Kostis makes an excellent point. While it has not always been the case – videotape of any Masters from as recently as the mid-1970s reveals greens significantly slower than today’s mirror-like surfaces – expertise with what used to be the shortest club in every bag is Exhibit One in any analysis of the winning formula at Augusta National.
“Much is made of the fact that a right-to-left draw is the preferred shot round there,” continues Kostis, who works with Paul Casey. “But Jack Nicklaus won six times playing a left-to-right fade. Which is what Tiger does too, most of the time. Whatever shot shape a player prefers, however, another big Masters-winning key is how well he controls his approach shots.
“You have to be below the hole on those greens to give yourself a decent chance.

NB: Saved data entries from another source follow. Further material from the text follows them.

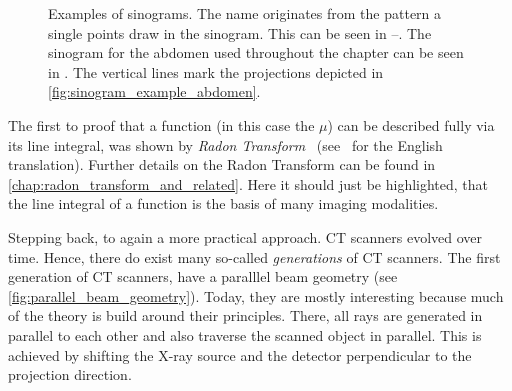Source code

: \begin{figure}
	\centering
	\caption{Examples of sinograms. The name originates from the pattern a single points draw in
		the sinogram. This can be seen in
		--. The
		sinogram for the abdomen  used throughout the
		chapter can be seen in . The vertical lines
		mark the projections depicted in \autoref{fig:sinogram_example_abdomen}.
	}\label{fig:sinogram_complete}
\end{figure}

The first to proof that a function (in this case the \(\mu\)) can be described fully via its line
integral, was shown by \textit{Radon Transform}~\cite{radon_uber_1917}
(see~\cite{radon_determination_1986} for the English translation). Further details on the Radon
Transform can be found in \autoref{chap:radon_transform_and_related}. Here it should just be
highlighted, that the line integral of a function is the basis of many imaging modalities.

Stepping back, to again a more practical approach. CT scanners evolved over time. Hence, there do
exist many so-called \textit{generations} of CT scanners. The first generation of CT scanners, have
a paralllel beam geometry (see \autoref{fig:parallel_beam_geometry}). Today, they are mostly
interesting because much of the theory is build around their principles. There, all rays are
generated in parallel to each other and also traverse the scanned object in parallel. This is
achieved by shifting the X-ray source and the detector perpendicular to the projection direction.

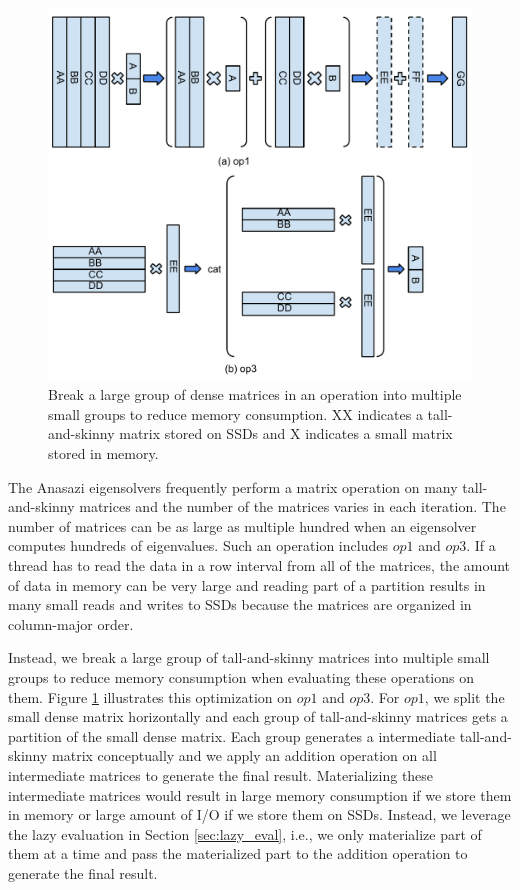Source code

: \begin{figure}
\centering
\includegraphics[scale=0.4]{./mat_group.pdf}
\vspace{-5pt}
\caption{Break a large group of dense matrices in an operation into multiple
small groups to reduce memory consumption. XX indicates a tall-and-skinny matrix
stored on SSDs and X indicates a small matrix stored in memory.}
\vspace{-5pt}
\label{fig:mat_group}
\end{figure}

The Anasazi eigensolvers frequently perform a matrix operation on many
tall-and-skinny matrices and the number of the matrices varies in each iteration.
The number of matrices can be as large as multiple hundred when an eigensolver
computes hundreds of eigenvalues.
Such an operation includes $op1$ and $op3$. If a thread has to read the data
in a row interval from all of the matrices, the amount of data in memory
can be very large and reading part of a partition results in many small reads
and writes to SSDs because the matrices are organized in column-major order.

Instead, we break a large group of tall-and-skinny matrices into multiple small
groups to reduce
memory consumption when evaluating these operations on them. Figure
\ref{fig:mat_group} illustrates this optimization on $op1$ and $op3$. For $op1$,
we split the small dense matrix horizontally and each group of tall-and-skinny
matrices gets a partition of the small dense matrix. Each group generates
a intermediate tall-and-skinny matrix conceptually and we apply an addition
operation on all intermediate matrices to generate the final result.
Materializing these
intermediate matrices would result in large memory consumption if we store them
in memory or large amount of I/O if we store them on SSDs. Instead, we leverage
the lazy evaluation in Section \ref{sec:lazy_eval}, i.e., we only materialize
part of them at a time and pass the materialized part to the addition operation
to generate the final result.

That isn’t going to make putting easy, but it does make it less difficult.”
There’s more to this whole thing than mere technique, too. If the players themselves are to be believed, the pressure of the back nine on Masters Sunday is like nothing else in the game outside of, maybe, the Ryder Cup.
“When I think of guys who have won the Masters, they all managed their emotions well over the four days,” confirms Casey, who, just fully recovered from a shoulder injury, will this year miss what America likes to call golf’s Rite of Spring. “Say what you will about the course – the immaculate preparation, the whiteness of the bunkers, the speed of the greens – everything is done for a reason.
“The bunkers are actually so white so that the sand will blind you. The trees grow in over the tees so that you can’t flight the ball any way you want. And the fairways are cut from green to tee to reduce run on the ball. Everything has a purpose.
“Plus, the course tests the players mentally as much as it does physically. It frustrates them and plays with their minds. More than once I’ve seen Augusta set up as tough as it could possibly be on Monday and Tuesday and it scares the crap out of guys. I’ve seen players actually panicking on the range after a practice round.
“The winner is one who understands all of that. He rolls with the punches and manages himself well. He takes his medicine when he makes a mistake. You do have to take the course on – if you lay down it will crush you – but you have to know when to take what it gives you. Often enough, when you get into the wrong spot, a bogey is a good score.”
Still, the solution to the no-Europeans conundrum remains something of a mystery. But Kostis does sense a swift end to the so far 14-year drought.
“Rory is a better putter than he was two years ago,” he says. “So is Lee. Which will improve their chances of victory. I think Rory has the best opportunity though. He went to see [former USPGA champion and renowned putting coach] Dave Stockton right after the disappointment of 2011 and made himself a better putter. He knew that had let him down.”
Casey, in his unwanted role of spectator, has a different perspective, however.
“What may make a difference is that so many of our guys are playing more golf in the US,” he says. “That will better prepare them for the majors and Augusta in particular.
“But the bottom line is that I have no idea why a European hasn’t won there in so long.
“Sometimes weird stuff just happens. Look at this year on the PGA Tour. An American has won every event so far. That’s impossible to explain. It’s like ten reds in succession coming up on the roulette wheel. It’s strange, but it does happen.”
Most things do. But, when it comes to the next European victory at the Masters, only eventually.